Principles to guide the advancement
of NUA and SDGS commitments
The Habitat III process reflected the deliberation of various actors to collectively commit to actions that make our cities, villages, territories and human settlements more just, inclusive, safe and sustainable. Key issues emerged toward the adoption of the New Urban Agenda (NUA), in particular regarding the respect, protection and fulfillment of human rights under the umbrella of the Right to the City, including women’s full and effective participation and equal rights; combating and preventing speculation, displacement, homelessness and forced evictions; ensuring the social and ecological functions of housing, land and the city; the need to further decentralize decision-making and resource-allocation processes; the recognition of cities as common goods; and the democratic management of cities and territories through more participatory and inclusive approaches, such as the social production of habitat.

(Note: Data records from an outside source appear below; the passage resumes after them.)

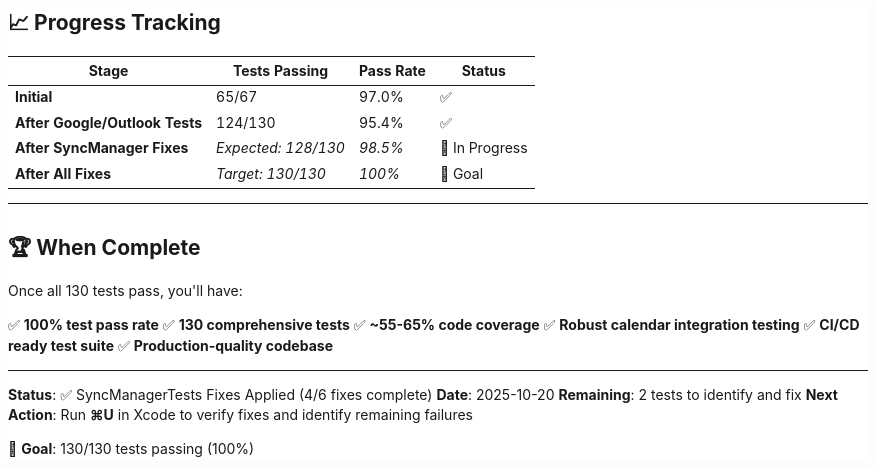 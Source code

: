 ## 📈 Progress Tracking

| Stage | Tests Passing | Pass Rate | Status |
|-------|---------------|-----------|--------|
| **Initial** | 65/67 | 97.0% | ✅ |
| **After Google/Outlook Tests** | 124/130 | 95.4% | ✅ |
| **After SyncManager Fixes** | *Expected: 128/130* | *98.5%* | 🔄 In Progress |
| **After All Fixes** | *Target: 130/130* | *100%* | 🎯 Goal |

---

## 🏆 When Complete

Once all 130 tests pass, you'll have:

✅ **100% test pass rate**
✅ **130 comprehensive tests**
✅ **~55-65% code coverage**
✅ **Robust calendar integration testing**
✅ **CI/CD ready test suite**
✅ **Production-quality codebase**

---

**Status**: ✅ SyncManagerTests Fixes Applied (4/6 fixes complete)
**Date**: 2025-10-20
**Remaining**: 2 tests to identify and fix
**Next Action**: Run **⌘U** in Xcode to verify fixes and identify remaining failures

🎯 **Goal**: 130/130 tests passing (100%)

About the High Level Political Forum
The High-level Political Forum on Sustainable Development (HLPF) will be held from Monday, 10 July, to Wednesday, 19 July 2023, under the auspices of the Economic and Social Council. This includes the three-day ministerial segment of the forum from Monday, 17 July, to Wednesday, 19 July 2023 as part of the High-level Segment of the Council. The last day of the High-level Segment of ECOSOC will be on Thursday, 20 July 2023.
Theme
The theme will be “Accelerating the recovery from the coronavirus disease (COVID-19) and the full implementation of the 2030 Agenda for Sustainable Development at all levels”.
In the forum, participants will be able to further discuss the effective and inclusive recovery measures to address the impacts of the COVID-19 pandemic on the Sustainable Development Goals (SDGs) and explore actionable policy guidance for the full implementation of the 2030 Agenda and the SDGs at all levels.